Challenge 32: design high availability for Non-Relational Data

Estimated Time and Cost

60-90 min | Estimated cost: $15-30 | Exam Weight: 15-20%

Introduction

BattleForge Games is a global mobile gaming company with 25 million daily active players across North America, Europe, and Asia-Pacific. Their flagship game stores player profiles, inventory, progression data, and real-time match state in Azure Cosmos DB (NoSQL API) with multi-region writes. Game assets (textures, audio, 3D models totaling 5 TB) are served from Azure Blob Storage through Azure CDN for fast loading.

The gaming industry demands extreme availability: if players cannot access their profiles or game assets, they switch to a competitor within minutes. BattleForge requires that player profiles be writable from any region with less than 100ms latency, game assets must be available even if an entire Azure region goes down, and match state updates must be consistent across all players in a match (regardless of their geographic location).
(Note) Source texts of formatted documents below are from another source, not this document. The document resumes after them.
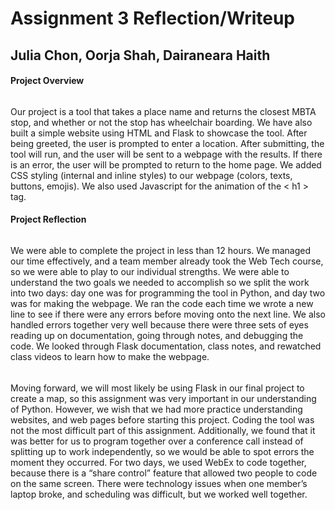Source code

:# Assignment 3 Reflection/Writeup
## Julia Chon, Oorja Shah, Dairaneara Haith

#### Project Overview

###### 
Our project is a tool that takes a place name and returns the closest MBTA stop, and whether or not the stop has wheelchair boarding. We have also built a simple website using HTML and Flask to showcase the tool. After being greeted, the user is prompted to enter a location. After submitting, the tool will run, and the user will be sent to a webpage with the results. If there is an error, the user will be prompted to return to the home page. We added CSS styling (internal and inline styles) to our webpage (colors, texts, buttons, emojis). We also used Javascript for the animation of the < h1 > tag. 

#### Project Reflection

###### 
We were able to complete the project in less than 12 hours. We managed our time effectively, and a team member already took the Web Tech course, so we were able to play to our individual strengths. We were able to understand the two goals we needed to accomplish so we split the work into two days: day one was for programming the tool in Python, and day two was for making the webpage. We ran the code each time we wrote a new line to see if there were any errors before moving onto the next line. We also handled errors together very well because there were three sets of eyes reading up on documentation, going through notes, and debugging the code. We looked through Flask documentation, class notes, and rewatched class videos to learn how to make the webpage. 
###### 
Moving forward, we will most likely be using Flask in our final project to create a map, so this assignment was very important in our understanding of Python. However, we wish that we had more practice understanding websites, and web pages before starting this project. Coding the tool was not the most difficult part of this assignment. Additionally, we found that it was better for us to program together over a conference call instead of splitting up to work independently, so we would be able to spot errors the moment they occurred. For two days, we used WebEx to code together, because there is a “share control” feature that allowed two people to code on the same screen. There were technology issues when one member’s laptop broke, and scheduling was difficult, but we worked well together.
The primary technical challenge is balancing consistency vs. availability in Cosmos DB. Multi-region writes provide the lowest latency but introduce conflict resolution complexity. The storage layer must provide continuous access to 5 TB of game assets even during regional failures, without requiring players to experience loading delays. BattleForge has a budget of $8,000/month for their data tier (excluding compute).

Exam skills covered

Recommend a high availability solution for semi-structured and unstructured data

Design tasks

Part 1: Cosmos DB Multi-Region write configuration

Design the Cosmos DB deployment for player profiles:
- Account deployed to 3 regions: East US, West Europe, Japan East
- Multi-region writes enabled (players write to nearest region)
- Document the conflict resolution policy options:
  - Last Writer Wins (LWW) - automatic, uses timestamp
  - Custom conflict resolution - stored procedure
  - Which is appropriate for player profiles?
Evaluate the five Cosmos DB consistency levels and select the appropriate one for each workload:

Cosmos DB Consistency Levels

Click each cell to reveal the answer. Think about your answer first!

	Player Profiles	Match State	Leaderboards
Strong	?	?	?
Bounded Staleness	?	?	?
Session	?	?	?
Consistent Prefix	?	?	?
Eventual	?	?	?

Justify your consistency choice considering:
- Session consistency for player profiles: player sees their own writes immediately, others see eventually
- Strong consistency for match state: all players must see the same game state
- Limitation: Strong consistency is NOT available with multi-region writes
- What alternative achieves match consistency without strong consistency?
Configure the Cosmos DB account with multi-region writes:

# Create Cosmos DB account with multi-region writes
az cosmosdb create \
  --resource-group rg-battleforge \
  --name cosmos-battleforge \
  --locations regionName=eastus failoverPriority=0 isZoneRedundant=true \
  --locations regionName=westeurope failoverPriority=1 isZoneRedundant=true \
  --locations regionName=japaneast failoverPriority=2 isZoneRedundant=true \
  --enable-multiple-write-locations true \
  --default-consistency-level Session

Part 2: Cosmos DB availability and failover

Analyze the availability characteristics of the multi-region write configuration:
- What SLA does multi-region write Cosmos DB provide? (99.999% read and write)
- What happens when one region fails? (Other regions continue serving reads AND writes)
- How does zone redundancy within each region add further protection?
Compare single-region write vs. multi-region write for the match state use case:

Aspect	Single-Region Write	Multi-Region Write
Write latency from remote regions	High (cross-region round-trip)	Low (local write)
Conflict resolution	No conflicts	Must handle conflicts
Consistency options	All 5 levels including Strong	Strong NOT available
Write availability during region failure	Failover required (seconds)	Automatic (other regions continue)
Cost	Lower (no write replication fee)	Higher (multi-master RU charges)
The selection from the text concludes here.